October 1, 2020
Dear Fellow Shareholders,
It’s nice to have sports back, isn’t it? I’m a huge sports fan and confess that a lack of televised games was one of the toughest things for me to get used to during the lockdown. One small consolation in that time was the ESPN release of a 10-part documentary on Michael Jordan entitled The Last Dance. The documentary gives a behind the scenes glimpse into the Chicago Bulls’ quest for a 3-peat in the 1997-98 season, but is perhaps more notable for its in-depth review of Jordan’s early career, rise to stardom, and the personal qualities that drove him to greatness (don’t worry, we won’t compare ourselves to Jordan).
One of my favorite parts in the documentary was when a young Jordan was rehabbing a broken foot in his second season with the Bulls. He convinced the team to let him return to his college campus at North Carolina and do some light rehab and training. Before too long, he was in the gym playing one-on-one, then three-on-three and five-on-five, completely unbeknownst to the Bulls. That segment in the documentary reminded me of a similar story about Jordan returning to North Carolina to scrimmage college players (as a UNC alum, I can’t help but weave in a story or two about Carolina basketball). This one was not profiled in the documentary but is pertinent to how we have approached portfolio management in this environment.

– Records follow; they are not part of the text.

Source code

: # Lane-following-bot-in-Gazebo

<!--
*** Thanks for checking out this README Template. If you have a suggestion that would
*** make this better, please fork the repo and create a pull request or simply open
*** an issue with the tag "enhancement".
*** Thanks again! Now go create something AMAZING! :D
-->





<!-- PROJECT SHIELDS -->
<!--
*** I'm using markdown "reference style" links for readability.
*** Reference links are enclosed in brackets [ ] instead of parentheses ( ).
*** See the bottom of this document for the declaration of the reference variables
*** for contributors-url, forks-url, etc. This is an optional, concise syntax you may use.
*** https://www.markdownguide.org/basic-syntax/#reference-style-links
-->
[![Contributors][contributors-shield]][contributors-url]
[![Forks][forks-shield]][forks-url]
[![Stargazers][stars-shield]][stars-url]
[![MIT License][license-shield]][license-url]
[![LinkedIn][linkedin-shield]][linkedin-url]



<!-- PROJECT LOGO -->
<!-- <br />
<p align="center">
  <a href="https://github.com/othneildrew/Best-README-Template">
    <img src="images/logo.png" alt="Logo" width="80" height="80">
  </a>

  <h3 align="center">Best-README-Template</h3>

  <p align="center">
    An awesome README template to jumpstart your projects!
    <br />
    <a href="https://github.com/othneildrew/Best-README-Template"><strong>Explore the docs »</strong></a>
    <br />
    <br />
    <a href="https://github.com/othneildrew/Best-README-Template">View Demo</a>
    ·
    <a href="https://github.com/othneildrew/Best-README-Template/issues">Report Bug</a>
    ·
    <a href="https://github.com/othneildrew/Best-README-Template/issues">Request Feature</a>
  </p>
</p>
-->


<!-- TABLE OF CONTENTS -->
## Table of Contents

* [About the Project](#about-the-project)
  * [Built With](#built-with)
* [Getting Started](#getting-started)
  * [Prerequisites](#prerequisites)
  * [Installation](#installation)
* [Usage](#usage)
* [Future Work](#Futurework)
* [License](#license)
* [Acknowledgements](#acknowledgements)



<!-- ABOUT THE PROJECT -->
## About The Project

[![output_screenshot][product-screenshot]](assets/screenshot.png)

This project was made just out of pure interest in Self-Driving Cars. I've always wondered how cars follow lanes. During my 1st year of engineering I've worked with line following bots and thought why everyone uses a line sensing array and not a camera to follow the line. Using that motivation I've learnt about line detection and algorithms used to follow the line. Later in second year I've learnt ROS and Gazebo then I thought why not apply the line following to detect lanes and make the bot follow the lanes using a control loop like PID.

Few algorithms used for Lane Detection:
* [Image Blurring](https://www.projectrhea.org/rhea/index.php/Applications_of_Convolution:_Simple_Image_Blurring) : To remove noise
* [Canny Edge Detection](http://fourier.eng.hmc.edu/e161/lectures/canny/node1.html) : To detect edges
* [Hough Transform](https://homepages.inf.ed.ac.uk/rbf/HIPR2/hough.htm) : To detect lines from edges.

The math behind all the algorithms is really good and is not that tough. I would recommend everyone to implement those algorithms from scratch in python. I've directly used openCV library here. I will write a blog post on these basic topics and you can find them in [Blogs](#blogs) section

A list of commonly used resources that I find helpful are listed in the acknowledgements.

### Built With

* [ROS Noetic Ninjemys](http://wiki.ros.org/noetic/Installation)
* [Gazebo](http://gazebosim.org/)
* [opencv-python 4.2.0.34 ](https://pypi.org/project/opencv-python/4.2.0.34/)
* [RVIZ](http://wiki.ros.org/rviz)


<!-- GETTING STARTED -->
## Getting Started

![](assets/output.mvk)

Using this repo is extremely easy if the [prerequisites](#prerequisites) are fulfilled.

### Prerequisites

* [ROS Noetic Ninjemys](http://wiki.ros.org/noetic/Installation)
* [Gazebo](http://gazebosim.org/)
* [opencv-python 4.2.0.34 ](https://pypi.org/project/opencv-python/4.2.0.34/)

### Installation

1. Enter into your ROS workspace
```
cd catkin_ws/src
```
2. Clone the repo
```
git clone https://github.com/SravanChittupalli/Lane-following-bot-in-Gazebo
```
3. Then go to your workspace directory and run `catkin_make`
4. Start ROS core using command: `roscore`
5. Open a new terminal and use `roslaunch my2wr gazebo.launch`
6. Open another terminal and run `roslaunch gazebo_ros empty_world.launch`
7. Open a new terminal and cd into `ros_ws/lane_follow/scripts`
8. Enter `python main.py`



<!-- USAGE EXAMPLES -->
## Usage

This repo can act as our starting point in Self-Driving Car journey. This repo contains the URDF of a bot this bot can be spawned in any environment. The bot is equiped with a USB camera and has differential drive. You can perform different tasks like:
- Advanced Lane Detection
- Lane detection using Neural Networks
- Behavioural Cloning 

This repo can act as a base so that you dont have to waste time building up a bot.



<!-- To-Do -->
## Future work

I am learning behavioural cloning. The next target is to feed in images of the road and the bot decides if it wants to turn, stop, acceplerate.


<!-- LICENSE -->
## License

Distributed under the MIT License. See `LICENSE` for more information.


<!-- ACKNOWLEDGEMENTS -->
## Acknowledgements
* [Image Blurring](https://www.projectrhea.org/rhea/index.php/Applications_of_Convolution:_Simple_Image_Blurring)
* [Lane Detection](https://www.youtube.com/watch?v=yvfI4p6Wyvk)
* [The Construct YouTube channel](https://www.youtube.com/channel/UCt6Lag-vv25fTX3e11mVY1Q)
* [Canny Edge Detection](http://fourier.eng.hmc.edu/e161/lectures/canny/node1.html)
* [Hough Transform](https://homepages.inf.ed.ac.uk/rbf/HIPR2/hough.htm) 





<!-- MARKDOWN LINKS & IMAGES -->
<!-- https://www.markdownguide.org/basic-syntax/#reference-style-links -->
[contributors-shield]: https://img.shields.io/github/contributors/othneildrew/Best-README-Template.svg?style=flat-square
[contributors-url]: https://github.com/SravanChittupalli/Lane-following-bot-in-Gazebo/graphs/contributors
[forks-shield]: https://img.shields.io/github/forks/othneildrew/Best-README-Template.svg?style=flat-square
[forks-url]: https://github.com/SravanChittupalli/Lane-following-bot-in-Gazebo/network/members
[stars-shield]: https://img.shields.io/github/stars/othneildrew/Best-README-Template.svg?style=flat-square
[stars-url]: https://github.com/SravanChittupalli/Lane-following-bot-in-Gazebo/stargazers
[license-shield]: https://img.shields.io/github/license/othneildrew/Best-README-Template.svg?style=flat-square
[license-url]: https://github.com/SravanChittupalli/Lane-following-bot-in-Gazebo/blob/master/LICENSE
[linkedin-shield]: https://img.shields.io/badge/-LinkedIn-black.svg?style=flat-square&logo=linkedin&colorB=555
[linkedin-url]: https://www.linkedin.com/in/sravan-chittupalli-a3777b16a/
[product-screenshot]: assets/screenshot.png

The story I am referring to involves Jerry Stackhouse and Rasheed Wallace – two players that starred as college teammates at North Carolina and went on to have long and storied careers in the NBA. One day in the mid-1990s, Jordan returned to Chapel Hill to work himself back into basketball shape for his return to the NBA following a stint playing baseball. Jordan practiced with the team and, in true Jordan fashion, stuck around afterward to take on any challengers in one-on-one. Eager to prove he could hang, Stackhouse played Jordan over and over. And he lost every game. Wallace? He didn’t bother. He was back in the locker room before any games even started, with his feet soaking in ice water. He knew.
Today’s capital markets in many ways seem extraordinary. The disparity between record high stock prices and record high unemployment can seem confounding. Rates are historically low while debt is historically high. Central bank willingness to provide monetary support to markets is unprecedented. Political and civil tension is high.

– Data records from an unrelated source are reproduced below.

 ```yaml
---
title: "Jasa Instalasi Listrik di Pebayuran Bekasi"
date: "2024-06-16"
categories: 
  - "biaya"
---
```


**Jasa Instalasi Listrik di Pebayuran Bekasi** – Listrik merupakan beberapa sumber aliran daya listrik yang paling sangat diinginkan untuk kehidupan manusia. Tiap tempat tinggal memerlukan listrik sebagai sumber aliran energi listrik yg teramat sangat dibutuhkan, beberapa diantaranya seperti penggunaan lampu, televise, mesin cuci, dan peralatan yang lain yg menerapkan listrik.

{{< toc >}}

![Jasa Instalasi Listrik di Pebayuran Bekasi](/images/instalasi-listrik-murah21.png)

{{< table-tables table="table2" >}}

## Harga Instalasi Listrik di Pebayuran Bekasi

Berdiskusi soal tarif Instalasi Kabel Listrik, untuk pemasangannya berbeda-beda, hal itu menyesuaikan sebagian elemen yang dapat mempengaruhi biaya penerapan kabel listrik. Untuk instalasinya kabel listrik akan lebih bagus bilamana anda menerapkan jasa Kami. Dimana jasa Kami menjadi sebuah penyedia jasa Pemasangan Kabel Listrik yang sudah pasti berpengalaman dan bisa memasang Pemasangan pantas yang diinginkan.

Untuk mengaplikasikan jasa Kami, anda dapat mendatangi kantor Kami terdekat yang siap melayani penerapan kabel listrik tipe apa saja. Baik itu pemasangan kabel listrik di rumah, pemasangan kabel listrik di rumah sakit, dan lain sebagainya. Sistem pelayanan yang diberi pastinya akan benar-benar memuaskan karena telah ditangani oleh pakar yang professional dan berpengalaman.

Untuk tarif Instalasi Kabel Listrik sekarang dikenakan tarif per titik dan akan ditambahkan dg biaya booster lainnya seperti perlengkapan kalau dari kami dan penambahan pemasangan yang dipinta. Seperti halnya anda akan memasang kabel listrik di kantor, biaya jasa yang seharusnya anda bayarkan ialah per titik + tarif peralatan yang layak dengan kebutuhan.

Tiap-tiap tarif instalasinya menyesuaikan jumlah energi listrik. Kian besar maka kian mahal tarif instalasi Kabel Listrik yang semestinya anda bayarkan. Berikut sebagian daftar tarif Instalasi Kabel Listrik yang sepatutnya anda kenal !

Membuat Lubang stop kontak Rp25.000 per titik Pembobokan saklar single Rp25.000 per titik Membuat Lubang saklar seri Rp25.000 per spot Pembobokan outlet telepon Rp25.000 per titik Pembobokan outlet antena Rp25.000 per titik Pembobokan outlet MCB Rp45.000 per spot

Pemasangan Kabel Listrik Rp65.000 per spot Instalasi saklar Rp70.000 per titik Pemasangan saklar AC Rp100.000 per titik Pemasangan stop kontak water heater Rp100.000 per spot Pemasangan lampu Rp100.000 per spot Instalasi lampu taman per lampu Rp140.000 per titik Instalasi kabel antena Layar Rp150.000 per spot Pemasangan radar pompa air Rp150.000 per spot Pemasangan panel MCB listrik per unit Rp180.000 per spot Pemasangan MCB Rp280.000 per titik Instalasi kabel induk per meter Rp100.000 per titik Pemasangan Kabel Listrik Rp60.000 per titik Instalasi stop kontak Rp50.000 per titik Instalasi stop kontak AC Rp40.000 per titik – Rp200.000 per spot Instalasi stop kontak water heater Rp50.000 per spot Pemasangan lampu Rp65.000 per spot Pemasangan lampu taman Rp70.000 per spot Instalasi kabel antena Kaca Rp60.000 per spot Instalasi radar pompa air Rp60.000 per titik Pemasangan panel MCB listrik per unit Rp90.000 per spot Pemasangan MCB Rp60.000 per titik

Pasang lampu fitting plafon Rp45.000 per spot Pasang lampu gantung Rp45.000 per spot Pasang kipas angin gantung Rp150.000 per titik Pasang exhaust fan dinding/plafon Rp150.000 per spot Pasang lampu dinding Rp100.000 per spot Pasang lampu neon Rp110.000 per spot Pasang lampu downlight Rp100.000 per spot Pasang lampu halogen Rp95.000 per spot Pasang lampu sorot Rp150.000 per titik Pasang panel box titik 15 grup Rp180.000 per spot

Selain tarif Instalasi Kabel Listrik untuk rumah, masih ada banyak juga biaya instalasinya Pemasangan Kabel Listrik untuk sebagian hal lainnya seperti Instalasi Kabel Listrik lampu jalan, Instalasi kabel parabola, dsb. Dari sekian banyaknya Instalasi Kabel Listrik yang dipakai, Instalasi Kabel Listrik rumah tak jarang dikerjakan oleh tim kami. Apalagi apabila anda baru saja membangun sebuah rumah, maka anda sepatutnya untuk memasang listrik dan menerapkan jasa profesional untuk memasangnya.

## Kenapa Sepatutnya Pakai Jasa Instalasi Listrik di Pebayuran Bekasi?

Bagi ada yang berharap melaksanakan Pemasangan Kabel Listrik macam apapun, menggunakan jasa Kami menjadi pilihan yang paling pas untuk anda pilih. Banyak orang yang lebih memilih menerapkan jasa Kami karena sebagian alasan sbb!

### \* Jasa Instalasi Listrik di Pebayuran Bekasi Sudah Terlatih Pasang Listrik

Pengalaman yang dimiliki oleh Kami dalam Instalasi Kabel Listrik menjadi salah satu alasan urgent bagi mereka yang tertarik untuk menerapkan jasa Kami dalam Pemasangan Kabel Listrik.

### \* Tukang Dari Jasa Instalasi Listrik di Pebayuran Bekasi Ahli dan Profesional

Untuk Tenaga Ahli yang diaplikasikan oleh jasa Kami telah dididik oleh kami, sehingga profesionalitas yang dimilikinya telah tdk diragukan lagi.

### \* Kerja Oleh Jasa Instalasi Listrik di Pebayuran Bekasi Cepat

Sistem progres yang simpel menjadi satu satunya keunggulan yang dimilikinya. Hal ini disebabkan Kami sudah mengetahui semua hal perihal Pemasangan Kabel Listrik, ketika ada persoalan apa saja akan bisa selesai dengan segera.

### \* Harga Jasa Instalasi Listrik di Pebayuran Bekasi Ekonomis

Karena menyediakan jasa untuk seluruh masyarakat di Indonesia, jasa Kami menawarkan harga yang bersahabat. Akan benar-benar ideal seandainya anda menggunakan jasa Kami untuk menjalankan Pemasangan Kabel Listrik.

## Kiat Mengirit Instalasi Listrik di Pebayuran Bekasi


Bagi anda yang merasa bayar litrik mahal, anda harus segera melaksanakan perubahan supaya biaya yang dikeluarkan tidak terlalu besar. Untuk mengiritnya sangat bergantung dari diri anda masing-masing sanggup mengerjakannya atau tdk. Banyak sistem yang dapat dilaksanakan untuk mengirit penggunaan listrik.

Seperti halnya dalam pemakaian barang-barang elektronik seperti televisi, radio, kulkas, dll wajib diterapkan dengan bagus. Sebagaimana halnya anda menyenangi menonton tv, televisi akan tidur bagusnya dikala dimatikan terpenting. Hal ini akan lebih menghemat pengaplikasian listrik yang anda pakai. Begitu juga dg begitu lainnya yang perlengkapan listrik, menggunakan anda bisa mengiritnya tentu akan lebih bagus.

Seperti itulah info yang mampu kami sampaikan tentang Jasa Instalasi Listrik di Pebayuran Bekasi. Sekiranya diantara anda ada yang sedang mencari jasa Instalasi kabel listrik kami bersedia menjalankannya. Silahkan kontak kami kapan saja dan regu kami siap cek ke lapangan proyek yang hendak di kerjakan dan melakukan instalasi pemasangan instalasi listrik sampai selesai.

With that in mind, it’s no surprise that we are often asked how this all ends. Is it possible for central banks to lose their perceived control on the markets? Will all of the “money printing” from the Federal Reserve create inflation? What will it take for “value” stocks to outperform “growth” stocks? What happens to the economy if there is a second wave?

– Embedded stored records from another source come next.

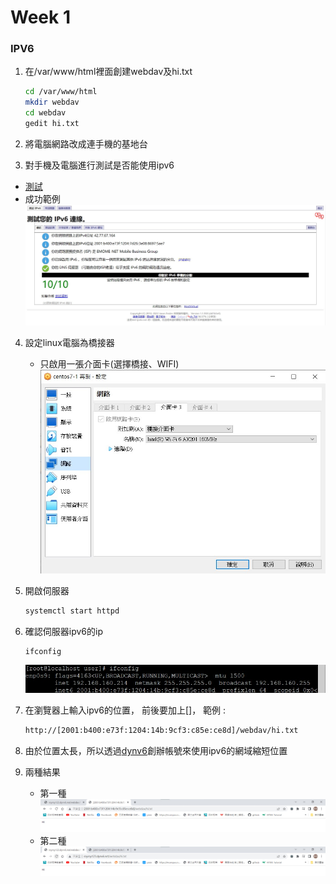 # Week 1



### IPV6



1. 在/var/www/html裡面創建webdav及hi.txt

   ```sh
   cd /var/www/html
   mkdir webdav
   cd webdav
   gedit hi.txt
   ```

2.  將電腦網路改成連手機的基地台

3.  對手機及電腦進行測試是否能使用ipv6

   * [測試](https://test-ipv6.com/index.html.zh_TW)
* 成功範例
     ![](https://github.com/Roy-Roo/Note/blob/main/111-2Linux%E7%B3%BB%E7%B5%B1%E8%87%AA%E5%8B%95%E5%8C%96%E9%81%8B%E7%B6%AD/note/picture/week1/week1-ipv6-1.jpg)

4. 設定linux電腦為橋接器

   * 只啟用一張介面卡(選擇橋接、WIFI)
     ![](https://github.com/Roy-Roo/Note/blob/main/111-2Linux%E7%B3%BB%E7%B5%B1%E8%87%AA%E5%8B%95%E5%8C%96%E9%81%8B%E7%B6%AD/note/picture/week1/week1-ipv6-2.jpg)

5. 開啟伺服器

   ```sh
   systemctl start httpd
   ```

6. 確認伺服器ipv6的ip

   ```sh
   ifconfig
   ```
   
   ![](https://github.com/Roy-Roo/Note/blob/main/111-2Linux%E7%B3%BB%E7%B5%B1%E8%87%AA%E5%8B%95%E5%8C%96%E9%81%8B%E7%B6%AD/note/picture/week1/week1-ipv6-3.jpg)

7. 在瀏覽器上輸入ipv6的位置， 前後要加上[]， 範例 : 

   ```sh
   http://[2001:b400:e73f:1204:14b:9cf3:c85e:ce8d]/webdav/hi.txt
   ```

8. 由於位置太長，所以透過[dynv6](https://dynv6.com/zones)創辦帳號來使用ipv6的網域縮短位置

9. 兩種結果

   * 第一種
     ![](https://github.com/Roy-Roo/Note/blob/main/111-2Linux%E7%B3%BB%E7%B5%B1%E8%87%AA%E5%8B%95%E5%8C%96%E9%81%8B%E7%B6%AD/note/picture/week1/week1-ipv6-4.jpg)
   * 第二種![](https://github.com/Roy-Roo/Note/blob/main/111-2Linux%E7%B3%BB%E7%B5%B1%E8%87%AA%E5%8B%95%E5%8C%96%E9%81%8B%E7%B6%AD/note/picture/week1/week1-ipv6-5.jpg)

These are all important questions for the markets to wrestle with. In fact, we would posit that the future trajectory of inflation (and likewise interest rates) might be the single most important macro issue facing investors today. However, we do not take a position on this issue, nor do we try to forecast where it might end up. Much like the direction of inflation, the answers to the macro questions above depend on the interplay between so many factors – many of them highly complicated or random.
We would argue that it is nearly impossible to consistently gain an edge over the market by being better forecasters of macro metrics. Rather ironically, these issues that are seemingly most important are the ones least worth focusing on. Like Rasheed Wallace contemplating the opportunity to take on Jordan, we recognize that we have no competitive edge in macro prediction and do not bother expending the effort.
Instead, we focus on (1) identifying great small cap businesses selling at attractive prices, and (2) constructing a portfolio that is not over-exposed to any certain macro or sector risk. For example, take the issue of inflation. If inflation picks up, we think the majority of the companies in the Endurance Fund (“the Fund”) have meaningful pricing power to protect them and that some of our lowest multiple stocks will tend to outperform “growth” names that might not yet be profitable. On the other hand, if we have deflation, we would expect our portfolio – which skews higher quality and above GDP growth – to continue to compound at attractive rates. We are not putting all of our eggs in one basket, but rather building a portfolio that can “endure” any type of macro environment.
Performance & Positioning
For the quarter ended September 30, 2020, the Endurance Fund returned 7.07%. This compared favorably to the MorningStar Small Cap Index’s return of 4.90%. As noted in the prior two letters, the Fund deployed a substantial portion of its large cash balance amidst the covid-driven selloff earlier this year, and is now positioned for more upside potential should equities continue grinding higher.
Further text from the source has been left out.